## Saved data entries

......

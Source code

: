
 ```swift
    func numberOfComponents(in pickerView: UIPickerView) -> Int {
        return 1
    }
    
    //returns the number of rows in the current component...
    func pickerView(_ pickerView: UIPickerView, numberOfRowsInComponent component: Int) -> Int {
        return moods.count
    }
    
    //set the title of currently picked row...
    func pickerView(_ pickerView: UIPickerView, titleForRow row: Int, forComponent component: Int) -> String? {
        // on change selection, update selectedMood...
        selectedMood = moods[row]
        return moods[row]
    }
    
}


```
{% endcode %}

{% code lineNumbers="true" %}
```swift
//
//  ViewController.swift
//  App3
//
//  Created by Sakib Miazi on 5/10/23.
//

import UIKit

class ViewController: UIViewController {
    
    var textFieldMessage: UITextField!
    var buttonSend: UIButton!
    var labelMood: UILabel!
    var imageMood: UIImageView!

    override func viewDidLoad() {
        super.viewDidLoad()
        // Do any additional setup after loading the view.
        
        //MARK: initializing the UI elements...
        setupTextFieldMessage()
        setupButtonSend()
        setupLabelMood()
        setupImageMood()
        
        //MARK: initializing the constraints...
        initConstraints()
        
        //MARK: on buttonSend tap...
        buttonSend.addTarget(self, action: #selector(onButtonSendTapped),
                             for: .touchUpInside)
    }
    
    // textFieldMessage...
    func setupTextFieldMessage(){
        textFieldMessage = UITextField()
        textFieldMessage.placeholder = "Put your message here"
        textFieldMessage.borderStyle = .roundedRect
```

......

## What is being asked
Tally up the lines of the data above where the string "setupTextFieldMessage" appears, and give only the count.

## Task solution
2